Can Supply chains achieve net-zero by 2050?
Supply chains are ever more critical to business, but can we really expect everyone to achieve net-zero by 2050?
This is the burning question. Most businesses for decades have prioritised cost optimisation over resilience, resulting in consumers demanding inexpensive, personalised and fast delivery.
The COVID-19 crisis highlighted the necessity for businesses, and their related suppliers, to build resilient supply chains to cope with the increased pressure brought on by changing consumer behaviour.
A raft of corporate net-zero commitments has largely led to rapid efforts to drive down direct Scope 1 and Scope 2 greenhouse gas emissions. But Scope 3 emissions are much more difficult to measure and quantify at present.
Panellists at this week’s Economist’s “Sustainability Week” in Singapore gave a very insightful discussion into the steps the supply chain can take to achieve net-zero by 2050.

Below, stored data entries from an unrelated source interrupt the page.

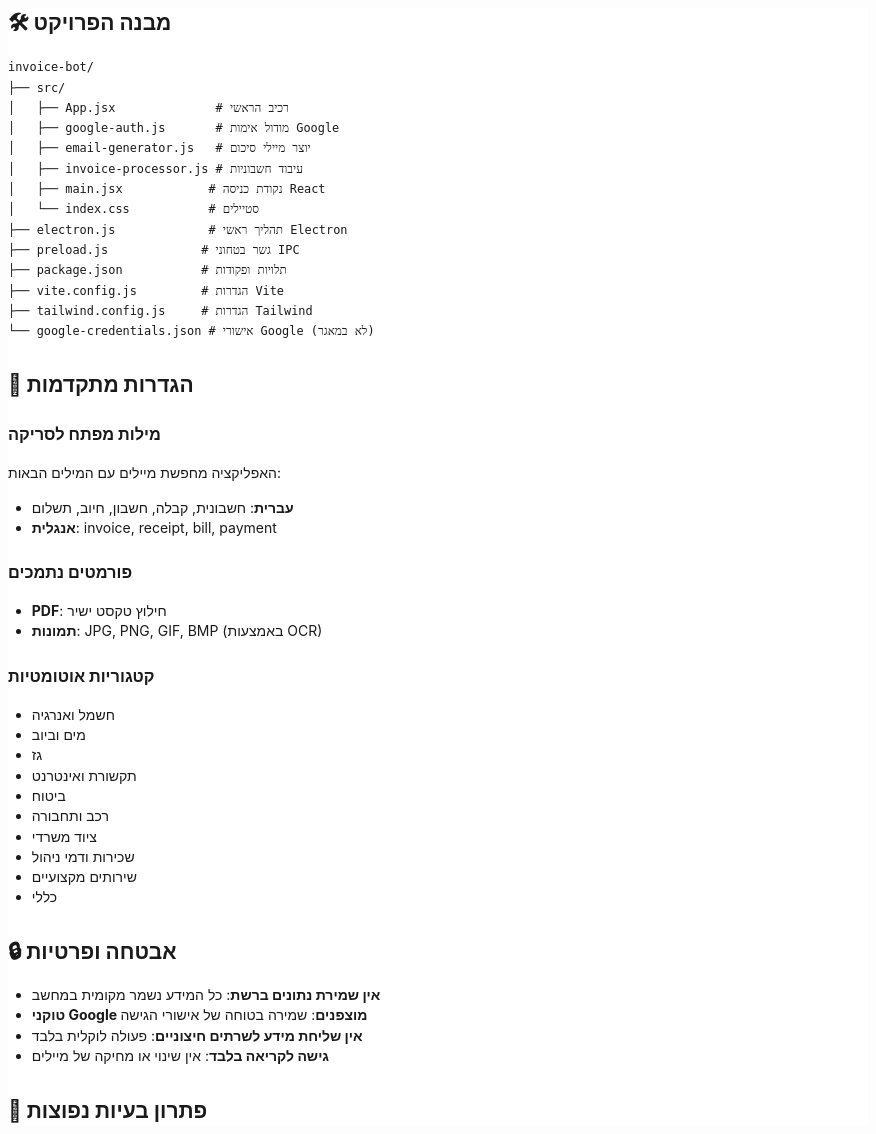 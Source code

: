 ## 🛠️ מבנה הפרויקט

```
invoice-bot/
├── src/
│   ├── App.jsx              # רכיב הראשי
│   ├── google-auth.js       # מודול אימות Google
│   ├── email-generator.js   # יוצר מיילי סיכום
│   ├── invoice-processor.js # עיבוד חשבוניות
│   ├── main.jsx            # נקודת כניסה React
│   └── index.css           # סטיילים
├── electron.js             # תהליך ראשי Electron
├── preload.js             # גשר בטחוני IPC
├── package.json           # תלויות ופקודות
├── vite.config.js         # הגדרות Vite
├── tailwind.config.js     # הגדרות Tailwind
└── google-credentials.json # אישורי Google (לא במאגר)
```

## 🔧 הגדרות מתקדמות

### מילות מפתח לסריקה
האפליקציה מחפשת מיילים עם המילים הבאות:
- **עברית**: חשבונית, קבלה, חשבון, חיוב, תשלום
- **אנגלית**: invoice, receipt, bill, payment

### פורמטים נתמכים
- **PDF**: חילוץ טקסט ישיר
- **תמונות**: JPG, PNG, GIF, BMP (באמצעות OCR)

### קטגוריות אוטומטיות
- חשמל ואנרגיה
- מים וביוב  
- גז
- תקשורת ואינטרנט
- ביטוח
- רכב ותחבורה
- ציוד משרדי
- שכירות ודמי ניהול
- שירותים מקצועיים
- כללי

## 🔒 אבטחה ופרטיות

- **אין שמירת נתונים ברשת**: כל המידע נשמר מקומית במחשב
- **טוקני Google מוצפנים**: שמירה בטוחה של אישורי הגישה
- **אין שליחת מידע לשרתים חיצוניים**: פעולה לוקלית בלבד
- **גישה לקריאה בלבד**: אין שינוי או מחיקה של מיילים

## 🐛 פתרון בעיות נפוצות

Whilst there were several themes that were common during the 45 minute discussion, all three panellists were in total agreement about one key them – collaboration.
“Collaboration between the three sets of players: private, public and governments is critical”, Lyra Pinto, Principal Consultant Agriculture Value Chains, South Pole, told the delegates Private sector efforts alone are not enough, governments and policymakers must also buy decarbonisation efforts.

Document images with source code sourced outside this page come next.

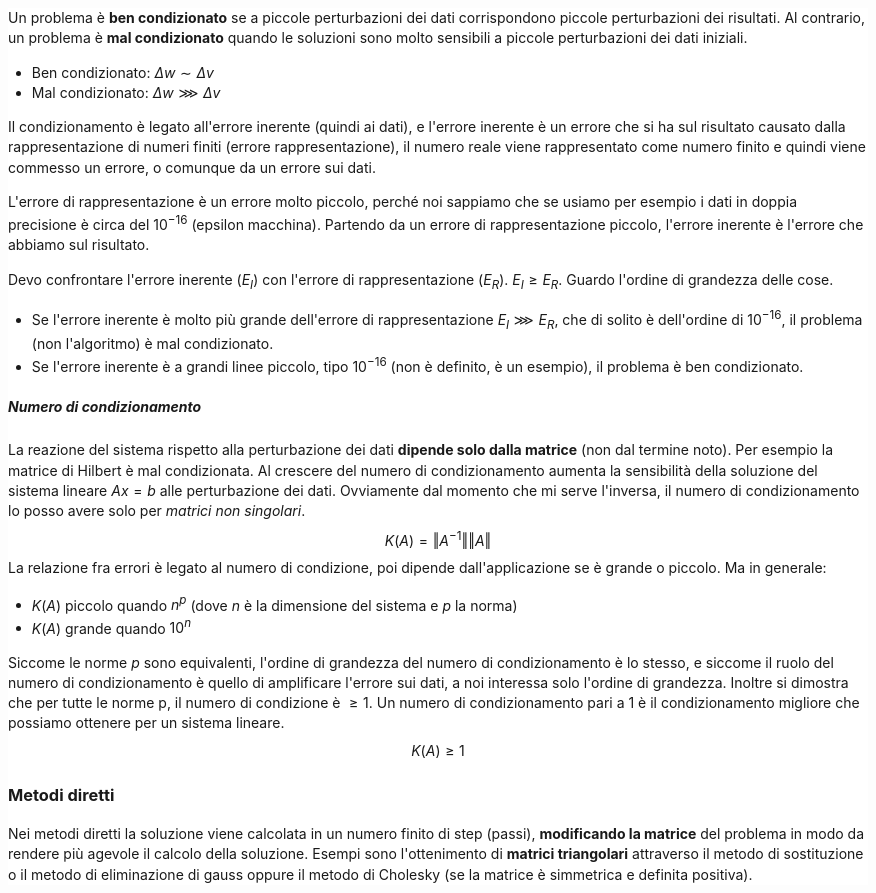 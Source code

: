 Un problema è **ben condizionato** se a piccole perturbazioni dei dati corrispondono piccole perturbazioni dei risultati. Al contrario, un problema è **mal condizionato** quando le soluzioni sono molto sensibili a piccole perturbazioni dei dati iniziali.

- Ben condizionato: $\Delta w \sim \Delta v$
- Mal condizionato: $\Delta w \ggg \Delta v$

Il condizionamento è legato all'errore inerente (quindi ai dati), e l'errore inerente è un errore che si ha sul risultato causato dalla rappresentazione di numeri finiti (errore rappresentazione), il numero reale viene rappresentato come numero finito e quindi viene commesso un errore, o comunque da un errore sui dati.

L'errore di rappresentazione è un errore molto piccolo, perché noi sappiamo che se usiamo per esempio i dati in doppia precisione è circa del $10^{-16}$ (epsilon macchina). Partendo da un errore di rappresentazione piccolo, l'errore inerente è l'errore che abbiamo sul risultato.

Devo confrontare l'errore inerente ($E_I$) con l'errore di rappresentazione ($E_R$). $E_I \geq E_R$. Guardo l'ordine di grandezza delle cose.

- Se l'errore inerente è molto più grande dell'errore di rappresentazione $E_I \ggg E_R$, che di solito è dell'ordine di $10^{-16}$, il problema (non l'algoritmo) è mal condizionato.
- Se l'errore inerente è a grandi linee piccolo, tipo $10^{-16}$ (non è definito, è un esempio), il problema è ben condizionato.

##### Numero di condizionamento

La reazione del sistema rispetto alla perturbazione dei dati **dipende solo dalla matrice** (non dal termine noto). Per esempio la matrice di Hilbert è mal condizionata. Al crescere del numero di condizionamento aumenta la sensibilità della soluzione del sistema lineare $Ax = b$ alle perturbazione dei dati. Ovviamente dal momento che mi serve l'inversa, il numero di condizionamento lo posso avere solo per *matrici non singolari*.
$$
K(A) = \Vert A^{-1} \Vert \Vert A \Vert
$$
La relazione fra errori è legato al numero di condizione, poi dipende dall'applicazione se è grande o piccolo. Ma in generale:

- $K(A)$ piccolo quando $n^p$ (dove $n$ è la dimensione del sistema e $p$ la norma) 
- $K(A)$ grande quando $10^n$

Siccome le norme $p$ sono equivalenti, l'ordine di grandezza del numero di condizionamento è lo stesso, e siccome il ruolo del numero di condizionamento è quello di amplificare l'errore sui dati, a noi interessa solo l'ordine di grandezza. Inoltre si dimostra che per tutte le norme p, il numero di condizione è $\geq 1$. Un numero di condizionamento pari a 1 è il condizionamento migliore che possiamo ottenere per un sistema lineare.
$$
K(A) \geq 1
$$

### Metodi diretti

Nei metodi diretti la soluzione viene calcolata in un numero finito di step (passi), **modificando la matrice** del problema in modo da rendere più agevole il calcolo della soluzione. Esempi sono l'ottenimento di **matrici triangolari** attraverso il metodo di sostituzione o il metodo di eliminazione di gauss oppure il metodo di Cholesky (se la matrice è simmetrica e definita positiva).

According to the World Economic Forum, much of the projected growth in global emissions is in Asia, and they reckon that highly ambitious policies could cut emissions by 70 per cent – but not to zero.
But it is not all doom and gloom. There are priorities and paths that we can take to push towards net-zero by 2050.

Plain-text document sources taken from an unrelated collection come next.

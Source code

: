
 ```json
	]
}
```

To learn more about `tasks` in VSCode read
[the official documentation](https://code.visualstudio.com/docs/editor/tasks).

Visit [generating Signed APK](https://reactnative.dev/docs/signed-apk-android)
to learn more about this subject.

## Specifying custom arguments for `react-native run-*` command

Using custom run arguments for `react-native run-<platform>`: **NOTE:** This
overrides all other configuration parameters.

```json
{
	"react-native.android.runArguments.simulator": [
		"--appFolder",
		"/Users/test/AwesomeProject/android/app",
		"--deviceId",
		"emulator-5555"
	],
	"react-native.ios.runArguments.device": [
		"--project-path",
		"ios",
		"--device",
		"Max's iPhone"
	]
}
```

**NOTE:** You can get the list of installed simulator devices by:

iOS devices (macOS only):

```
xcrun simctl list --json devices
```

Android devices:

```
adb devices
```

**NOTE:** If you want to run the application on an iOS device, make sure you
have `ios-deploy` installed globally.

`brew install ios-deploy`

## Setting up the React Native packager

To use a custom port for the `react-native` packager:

Again, all three panellists see light at the end of the tunnel, with technology leading the charge. Sustainable fuels, alternative propulsion systems, and electrification need to be considered from the outset, and choosing suppliers that invest in technology to scale up and become mainstream must become the norm.
And advances in technology will help with one of the biggest elephants in the room – lack of reliable, accurate data for Scope 3 emissions. The next generation of data used with AI that have the power to collectively make supply chains agile and reduce emissions – and recordable. And, according to Lyra Pinto, “paper traceability” is critical.
As ESG is constantly evolving, through regulatory, investment, technology and consumer behavior, don’t let a 70% accurate first report deter you. The data will not be perfect the first time around. Through collaboration, efficient use of new technologies, and determination, the goal of net-zero by 2050 is achievable, but we all have to come to the party sooner rather than later.
Perhaps Rashyid Redza Anwaradin, CSO of Sime Darby Plantation summed up the 45 minute discussion best when he said:
“Don’t let perfection get in the way of progress”.